Work instruction
Exact reproduction is required for all entries.

Saved entries:

········

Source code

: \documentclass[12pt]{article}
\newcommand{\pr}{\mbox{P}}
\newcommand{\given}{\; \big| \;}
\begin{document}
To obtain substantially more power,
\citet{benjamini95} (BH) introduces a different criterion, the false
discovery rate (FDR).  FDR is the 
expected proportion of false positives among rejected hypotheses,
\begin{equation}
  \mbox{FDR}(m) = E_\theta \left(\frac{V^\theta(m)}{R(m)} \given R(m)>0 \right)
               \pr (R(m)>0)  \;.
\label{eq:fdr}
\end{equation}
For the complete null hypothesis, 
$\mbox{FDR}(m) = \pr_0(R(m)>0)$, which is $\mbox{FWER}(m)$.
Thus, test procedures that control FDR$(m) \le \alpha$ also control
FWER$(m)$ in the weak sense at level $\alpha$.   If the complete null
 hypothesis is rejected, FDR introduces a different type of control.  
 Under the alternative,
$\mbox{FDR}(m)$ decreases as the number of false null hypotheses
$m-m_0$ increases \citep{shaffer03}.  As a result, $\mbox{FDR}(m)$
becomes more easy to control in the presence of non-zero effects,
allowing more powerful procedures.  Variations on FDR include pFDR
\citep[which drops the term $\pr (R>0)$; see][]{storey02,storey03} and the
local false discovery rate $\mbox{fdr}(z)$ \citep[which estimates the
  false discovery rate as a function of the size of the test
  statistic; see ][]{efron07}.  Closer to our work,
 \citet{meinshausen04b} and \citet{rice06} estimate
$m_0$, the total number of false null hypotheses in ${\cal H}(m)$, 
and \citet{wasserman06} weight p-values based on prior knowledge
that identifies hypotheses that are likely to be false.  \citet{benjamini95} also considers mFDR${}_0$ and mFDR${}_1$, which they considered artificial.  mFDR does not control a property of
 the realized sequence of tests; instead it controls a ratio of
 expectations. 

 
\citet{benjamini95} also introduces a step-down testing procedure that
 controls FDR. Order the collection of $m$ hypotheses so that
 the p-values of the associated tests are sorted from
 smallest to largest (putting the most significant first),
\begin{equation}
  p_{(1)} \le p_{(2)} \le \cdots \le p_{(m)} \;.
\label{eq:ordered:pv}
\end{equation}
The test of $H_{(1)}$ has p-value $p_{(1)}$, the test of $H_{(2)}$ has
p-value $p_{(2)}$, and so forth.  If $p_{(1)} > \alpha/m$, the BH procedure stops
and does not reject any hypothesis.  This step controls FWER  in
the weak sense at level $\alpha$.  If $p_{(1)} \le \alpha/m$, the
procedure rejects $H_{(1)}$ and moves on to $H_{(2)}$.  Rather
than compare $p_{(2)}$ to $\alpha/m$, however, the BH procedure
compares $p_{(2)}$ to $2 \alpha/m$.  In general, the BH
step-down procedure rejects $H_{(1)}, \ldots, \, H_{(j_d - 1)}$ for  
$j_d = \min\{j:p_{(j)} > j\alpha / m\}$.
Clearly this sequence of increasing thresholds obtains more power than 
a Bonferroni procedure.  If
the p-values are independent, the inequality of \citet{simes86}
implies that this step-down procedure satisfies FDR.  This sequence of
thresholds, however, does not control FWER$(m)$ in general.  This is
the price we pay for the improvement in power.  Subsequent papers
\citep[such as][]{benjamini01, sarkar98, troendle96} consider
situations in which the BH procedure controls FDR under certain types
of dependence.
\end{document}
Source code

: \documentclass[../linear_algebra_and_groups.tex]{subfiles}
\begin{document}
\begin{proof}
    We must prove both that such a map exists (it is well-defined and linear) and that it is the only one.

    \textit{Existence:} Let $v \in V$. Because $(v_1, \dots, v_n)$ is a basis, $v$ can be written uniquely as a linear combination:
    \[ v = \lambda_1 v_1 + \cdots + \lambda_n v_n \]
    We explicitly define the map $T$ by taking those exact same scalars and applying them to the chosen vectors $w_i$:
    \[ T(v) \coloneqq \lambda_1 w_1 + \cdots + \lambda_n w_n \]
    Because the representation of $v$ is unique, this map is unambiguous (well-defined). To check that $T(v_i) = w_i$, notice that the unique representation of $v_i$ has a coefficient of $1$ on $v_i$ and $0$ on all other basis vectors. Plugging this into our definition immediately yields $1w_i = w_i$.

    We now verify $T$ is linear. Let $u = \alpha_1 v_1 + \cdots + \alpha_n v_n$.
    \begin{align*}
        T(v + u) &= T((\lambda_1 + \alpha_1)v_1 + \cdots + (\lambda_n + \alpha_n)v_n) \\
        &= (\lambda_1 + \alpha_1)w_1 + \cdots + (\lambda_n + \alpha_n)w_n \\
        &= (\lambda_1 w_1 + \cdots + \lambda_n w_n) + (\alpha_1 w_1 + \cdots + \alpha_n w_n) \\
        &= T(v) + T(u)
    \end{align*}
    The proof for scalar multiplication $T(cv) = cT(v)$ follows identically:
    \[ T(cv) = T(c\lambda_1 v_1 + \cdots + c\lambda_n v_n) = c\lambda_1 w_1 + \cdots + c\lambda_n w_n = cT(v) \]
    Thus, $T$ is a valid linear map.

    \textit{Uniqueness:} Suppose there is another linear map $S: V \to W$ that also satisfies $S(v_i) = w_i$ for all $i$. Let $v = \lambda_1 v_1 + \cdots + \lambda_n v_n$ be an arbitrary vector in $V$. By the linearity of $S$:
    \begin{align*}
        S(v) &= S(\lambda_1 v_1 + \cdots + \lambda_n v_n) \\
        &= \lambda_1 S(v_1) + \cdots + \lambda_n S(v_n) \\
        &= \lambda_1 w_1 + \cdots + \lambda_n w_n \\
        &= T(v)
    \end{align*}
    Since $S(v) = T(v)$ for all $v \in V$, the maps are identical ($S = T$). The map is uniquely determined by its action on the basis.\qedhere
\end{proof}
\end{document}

········

Output for this task
Source code

: \documentclass[12pt]{article}
\newcommand{\pr}{\mbox{P}}
\newcommand{\given}{\; \big| \;}
\begin{document}
To obtain substantially more power,
\citet{benjamini95} (BH) introduces a different criterion, the false
discovery rate (FDR).  FDR is the 
expected proportion of false positives among rejected hypotheses,
\begin{equation}
  \mbox{FDR}(m) = E_\theta \left(\frac{V^\theta(m)}{R(m)} \given R(m)>0 \right)
               \pr (R(m)>0)  \;.
\label{eq:fdr}
\end{equation}
For the complete null hypothesis, 
$\mbox{FDR}(m) = \pr_0(R(m)>0)$, which is $\mbox{FWER}(m)$.
Thus, test procedures that control FDR$(m) \le \alpha$ also control
FWER$(m)$ in the weak sense at level $\alpha$.   If the complete null
 hypothesis is rejected, FDR introduces a different type of control.  
 Under the alternative,
$\mbox{FDR}(m)$ decreases as the number of false null hypotheses
$m-m_0$ increases \citep{shaffer03}.  As a result, $\mbox{FDR}(m)$
becomes more easy to control in the presence of non-zero effects,
allowing more powerful procedures.  Variations on FDR include pFDR
\citep[which drops the term $\pr (R>0)$; see][]{storey02,storey03} and the
local false discovery rate $\mbox{fdr}(z)$ \citep[which estimates the
  false discovery rate as a function of the size of the test
  statistic; see ][]{efron07}.  Closer to our work,
 \citet{meinshausen04b} and \citet{rice06} estimate
$m_0$, the total number of false null hypotheses in ${\cal H}(m)$, 
and \citet{wasserman06} weight p-values based on prior knowledge
that identifies hypotheses that are likely to be false.  \citet{benjamini95} also considers mFDR${}_0$ and mFDR${}_1$, which they considered artificial.  mFDR does not control a property of
 the realized sequence of tests; instead it controls a ratio of
 expectations. 

 
\citet{benjamini95} also introduces a step-down testing procedure that
 controls FDR. Order the collection of $m$ hypotheses so that
 the p-values of the associated tests are sorted from
 smallest to largest (putting the most significant first),
\begin{equation}
  p_{(1)} \le p_{(2)} \le \cdots \le p_{(m)} \;.
\label{eq:ordered:pv}
\end{equation}
The test of $H_{(1)}$ has p-value $p_{(1)}$, the test of $H_{(2)}$ has
p-value $p_{(2)}$, and so forth.  If $p_{(1)} > \alpha/m$, the BH procedure stops
and does not reject any hypothesis.  This step controls FWER  in
the weak sense at level $\alpha$.  If $p_{(1)} \le \alpha/m$, the
procedure rejects $H_{(1)}$ and moves on to $H_{(2)}$.  Rather
than compare $p_{(2)}$ to $\alpha/m$, however, the BH procedure
compares $p_{(2)}$ to $2 \alpha/m$.  In general, the BH
step-down procedure rejects $H_{(1)}, \ldots, \, H_{(j_d - 1)}$ for  
$j_d = \min\{j:p_{(j)} > j\alpha / m\}$.
Clearly this sequence of increasing thresholds obtains more power than 
a Bonferroni procedure.  If
the p-values are independent, the inequality of \citet{simes86}
implies that this step-down procedure satisfies FDR.  This sequence of
thresholds, however, does not control FWER$(m)$ in general.  This is
the price we pay for the improvement in power.  Subsequent papers
\citep[such as][]{benjamini01, sarkar98, troendle96} consider
situations in which the BH procedure controls FDR under certain types
of dependence.
\end{document}
Source code

: \documentclass[../linear_algebra_and_groups.tex]{subfiles}
\begin{document}
\begin{proof}
    We must prove both that such a map exists (it is well-defined and linear) and that it is the only one.

    \textit{Existence:} Let $v \in V$. Because $(v_1, \dots, v_n)$ is a basis, $v$ can be written uniquely as a linear combination:
    \[ v = \lambda_1 v_1 + \cdots + \lambda_n v_n \]
    We explicitly define the map $T$ by taking those exact same scalars and applying them to the chosen vectors $w_i$:
    \[ T(v) \coloneqq \lambda_1 w_1 + \cdots + \lambda_n w_n \]
    Because the representation of $v$ is unique, this map is unambiguous (well-defined). To check that $T(v_i) = w_i$, notice that the unique representation of $v_i$ has a coefficient of $1$ on $v_i$ and $0$ on all other basis vectors. Plugging this into our definition immediately yields $1w_i = w_i$.

    We now verify $T$ is linear. Let $u = \alpha_1 v_1 + \cdots + \alpha_n v_n$.
    \begin{align*}
        T(v + u) &= T((\lambda_1 + \alpha_1)v_1 + \cdots + (\lambda_n + \alpha_n)v_n) \\
        &= (\lambda_1 + \alpha_1)w_1 + \cdots + (\lambda_n + \alpha_n)w_n \\
        &= (\lambda_1 w_1 + \cdots + \lambda_n w_n) + (\alpha_1 w_1 + \cdots + \alpha_n w_n) \\
        &= T(v) + T(u)
    \end{align*}
    The proof for scalar multiplication $T(cv) = cT(v)$ follows identically:
    \[ T(cv) = T(c\lambda_1 v_1 + \cdots + c\lambda_n v_n) = c\lambda_1 w_1 + \cdots + c\lambda_n w_n = cT(v) \]
    Thus, $T$ is a valid linear map.

    \textit{Uniqueness:} Suppose there is another linear map $S: V \to W$ that also satisfies $S(v_i) = w_i$ for all $i$. Let $v = \lambda_1 v_1 + \cdots + \lambda_n v_n$ be an arbitrary vector in $V$. By the linearity of $S$:
    \begin{align*}
        S(v) &= S(\lambda_1 v_1 + \cdots + \lambda_n v_n) \\
        &= \lambda_1 S(v_1) + \cdots + \lambda_n S(v_n) \\
        &= \lambda_1 w_1 + \cdots + \lambda_n w_n \\
        &= T(v)
    \end{align*}
    Since $S(v) = T(v)$ for all $v \in V$, the maps are identical ($S = T$). The map is uniquely determined by its action on the basis.\qedhere
\end{proof}
\end{document}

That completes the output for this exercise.